Computer science senior Nathan Sutphen, who frequents Discovery Park, is one of the many students who believes the smoking ban cannot be well regulated. Sutphen said he thinks the policy is hypocritical because of UNT’s reputation as a “green” campus. He pointed out that the “no smoking” signs at Discovery Park are melted due to students using the signs to put out cigarettes.
“At Discovery Park it’s just litter,” Sutphen said. “It’s even bad over by Willis too, but that’s less noticeable because it’s more hidden.”
Sutphen suggested that a solution would be to reinstall designated bins to put out cigarettes, which had been removed following the ban.
“Just three of those, because there’s three main tables [at the Discovery Park garden] and that would basically eliminate [the problem].” Sutphen says.
In terms of enforcement, the policy states that witnesses should request the violator to seek compliance informally.
“My suggestion is that someone who sees someone violating the policy should simply stop and remind the person that we are a no-smoking campus,” Elizabeth With, the vice president for Student Affairs, said. “My experience is that most of the violators aren’t aware of the policy and that they immediately move to put out their cigarette.”

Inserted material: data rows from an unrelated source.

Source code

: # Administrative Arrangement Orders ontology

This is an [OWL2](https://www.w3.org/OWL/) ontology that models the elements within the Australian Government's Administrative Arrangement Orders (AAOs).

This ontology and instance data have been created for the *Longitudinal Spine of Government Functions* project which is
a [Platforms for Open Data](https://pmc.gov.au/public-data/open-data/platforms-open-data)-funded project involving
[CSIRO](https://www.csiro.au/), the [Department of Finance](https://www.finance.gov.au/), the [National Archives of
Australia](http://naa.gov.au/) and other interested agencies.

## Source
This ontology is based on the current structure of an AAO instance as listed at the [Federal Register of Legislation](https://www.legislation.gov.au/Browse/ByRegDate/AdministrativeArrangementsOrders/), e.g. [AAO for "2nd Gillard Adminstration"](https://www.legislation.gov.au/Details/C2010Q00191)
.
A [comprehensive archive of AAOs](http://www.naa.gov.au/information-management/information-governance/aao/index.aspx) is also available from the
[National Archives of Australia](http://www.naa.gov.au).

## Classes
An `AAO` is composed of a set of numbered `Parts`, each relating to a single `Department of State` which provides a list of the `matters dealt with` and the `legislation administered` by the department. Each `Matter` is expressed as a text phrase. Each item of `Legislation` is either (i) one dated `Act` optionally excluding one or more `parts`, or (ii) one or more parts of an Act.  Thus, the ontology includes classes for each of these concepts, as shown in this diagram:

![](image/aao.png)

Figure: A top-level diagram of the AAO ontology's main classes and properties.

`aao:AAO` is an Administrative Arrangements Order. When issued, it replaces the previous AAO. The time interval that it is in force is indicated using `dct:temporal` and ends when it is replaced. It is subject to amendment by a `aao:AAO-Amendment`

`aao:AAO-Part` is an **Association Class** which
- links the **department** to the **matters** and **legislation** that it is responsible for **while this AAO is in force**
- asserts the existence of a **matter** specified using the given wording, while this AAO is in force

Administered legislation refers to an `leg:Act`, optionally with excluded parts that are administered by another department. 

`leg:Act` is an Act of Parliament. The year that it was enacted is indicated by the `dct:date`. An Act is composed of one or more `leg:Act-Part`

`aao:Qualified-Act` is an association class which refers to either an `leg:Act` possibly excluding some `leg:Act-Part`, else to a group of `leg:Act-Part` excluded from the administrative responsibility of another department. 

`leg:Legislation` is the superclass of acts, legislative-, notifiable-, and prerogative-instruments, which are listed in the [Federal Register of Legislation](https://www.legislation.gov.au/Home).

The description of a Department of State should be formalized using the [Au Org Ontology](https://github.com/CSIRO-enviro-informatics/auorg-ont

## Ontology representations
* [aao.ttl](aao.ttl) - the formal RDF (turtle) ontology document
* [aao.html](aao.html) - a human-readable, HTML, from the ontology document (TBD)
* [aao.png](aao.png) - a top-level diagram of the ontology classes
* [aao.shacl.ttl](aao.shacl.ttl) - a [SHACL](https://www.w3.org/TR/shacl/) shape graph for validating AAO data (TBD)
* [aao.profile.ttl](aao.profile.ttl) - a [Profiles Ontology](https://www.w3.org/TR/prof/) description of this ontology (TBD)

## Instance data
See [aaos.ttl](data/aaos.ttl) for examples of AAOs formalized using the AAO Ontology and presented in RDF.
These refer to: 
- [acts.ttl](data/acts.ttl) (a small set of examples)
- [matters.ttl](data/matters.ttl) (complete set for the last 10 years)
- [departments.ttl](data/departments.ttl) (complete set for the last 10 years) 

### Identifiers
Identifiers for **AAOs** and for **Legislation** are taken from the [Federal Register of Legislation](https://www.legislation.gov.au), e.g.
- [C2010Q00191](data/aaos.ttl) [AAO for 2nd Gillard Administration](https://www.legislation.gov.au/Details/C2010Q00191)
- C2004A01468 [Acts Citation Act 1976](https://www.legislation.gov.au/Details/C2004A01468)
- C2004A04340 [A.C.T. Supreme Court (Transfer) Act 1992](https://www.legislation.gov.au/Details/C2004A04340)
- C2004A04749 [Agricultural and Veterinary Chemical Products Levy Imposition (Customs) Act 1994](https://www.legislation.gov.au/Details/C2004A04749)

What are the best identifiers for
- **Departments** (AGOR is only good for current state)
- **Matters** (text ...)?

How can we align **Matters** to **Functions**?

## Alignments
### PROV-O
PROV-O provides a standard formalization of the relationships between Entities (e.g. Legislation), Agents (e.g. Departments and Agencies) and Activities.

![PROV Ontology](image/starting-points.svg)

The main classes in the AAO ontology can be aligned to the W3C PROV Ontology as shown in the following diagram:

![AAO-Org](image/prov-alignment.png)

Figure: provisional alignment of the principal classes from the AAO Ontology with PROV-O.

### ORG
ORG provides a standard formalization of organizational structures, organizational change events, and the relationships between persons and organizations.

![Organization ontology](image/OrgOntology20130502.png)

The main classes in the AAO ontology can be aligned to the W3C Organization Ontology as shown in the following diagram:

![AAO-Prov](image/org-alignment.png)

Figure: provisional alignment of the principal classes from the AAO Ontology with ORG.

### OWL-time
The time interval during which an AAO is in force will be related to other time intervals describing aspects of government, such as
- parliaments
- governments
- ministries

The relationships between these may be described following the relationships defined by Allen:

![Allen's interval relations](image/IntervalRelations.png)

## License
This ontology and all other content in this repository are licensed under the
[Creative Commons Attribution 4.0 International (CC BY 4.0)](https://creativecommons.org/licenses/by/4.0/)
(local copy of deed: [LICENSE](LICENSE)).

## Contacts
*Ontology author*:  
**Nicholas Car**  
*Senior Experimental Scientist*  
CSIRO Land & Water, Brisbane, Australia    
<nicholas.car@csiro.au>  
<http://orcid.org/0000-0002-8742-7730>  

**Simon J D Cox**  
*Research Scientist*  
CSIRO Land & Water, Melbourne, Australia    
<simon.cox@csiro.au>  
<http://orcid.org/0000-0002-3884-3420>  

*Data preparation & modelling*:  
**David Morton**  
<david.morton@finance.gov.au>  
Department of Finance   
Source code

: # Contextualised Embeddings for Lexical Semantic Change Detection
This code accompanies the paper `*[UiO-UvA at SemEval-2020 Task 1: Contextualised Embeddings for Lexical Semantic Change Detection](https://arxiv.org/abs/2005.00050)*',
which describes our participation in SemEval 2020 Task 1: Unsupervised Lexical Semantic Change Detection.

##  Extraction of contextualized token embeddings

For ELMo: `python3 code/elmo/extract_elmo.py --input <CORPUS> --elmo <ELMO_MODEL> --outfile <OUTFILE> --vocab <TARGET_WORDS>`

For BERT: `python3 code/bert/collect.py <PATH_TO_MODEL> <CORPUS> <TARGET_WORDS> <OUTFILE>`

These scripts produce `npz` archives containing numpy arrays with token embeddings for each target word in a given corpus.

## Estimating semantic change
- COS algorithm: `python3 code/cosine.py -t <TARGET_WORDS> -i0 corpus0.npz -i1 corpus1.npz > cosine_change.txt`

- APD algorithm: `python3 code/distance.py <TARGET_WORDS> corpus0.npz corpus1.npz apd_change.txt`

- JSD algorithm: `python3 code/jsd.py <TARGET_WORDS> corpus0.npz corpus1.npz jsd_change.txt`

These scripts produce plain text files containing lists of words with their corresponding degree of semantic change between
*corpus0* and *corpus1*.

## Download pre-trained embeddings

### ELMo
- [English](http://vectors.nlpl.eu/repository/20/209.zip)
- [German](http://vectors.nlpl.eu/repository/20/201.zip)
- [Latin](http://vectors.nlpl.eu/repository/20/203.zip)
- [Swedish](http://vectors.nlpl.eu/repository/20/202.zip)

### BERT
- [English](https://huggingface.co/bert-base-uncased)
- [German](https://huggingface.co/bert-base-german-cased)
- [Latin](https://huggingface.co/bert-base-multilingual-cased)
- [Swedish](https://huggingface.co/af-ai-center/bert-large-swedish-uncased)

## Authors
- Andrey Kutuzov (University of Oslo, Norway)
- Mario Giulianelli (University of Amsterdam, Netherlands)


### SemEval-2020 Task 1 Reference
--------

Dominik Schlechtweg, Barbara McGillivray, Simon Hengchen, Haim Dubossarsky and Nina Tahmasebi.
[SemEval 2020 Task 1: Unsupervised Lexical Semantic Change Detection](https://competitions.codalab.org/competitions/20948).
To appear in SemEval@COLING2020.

If informal requests are unsuccessful, the policy states that witnesses should contact the Office of the Vice President of Student Affairs or Human Resources. This would require knowing the violator’s name, which is why Sutphen and other students believe that the ban is not actually enforceable.
“If you are unaware of the person’s name, these offices will work to try to determine who the person is,” With said. “If there is a location that has multiple violations, more signage can be added to help dissuade further violations.”
There have been very few referrals over the years, according to With. The Dean of Students Office has had 6 referrals and 111 complaints since the policy was implemented.
Computer science senior Peyton Pritchard said she believes the smoking ban should be lifted in order to control the problem.
“We cannot make people quit smoking, but we can provide the necessary tools to help keep the environment clean,” Pritchard said.
At least once a semester, Pritchard said she heads to Discovery Park and fills grocery bags to the top with litter, including hundreds of cigarette butts.
“It’s always disheartening to return to an area I cleaned just days before just to see it covered in trash all over again,” Pritchard said.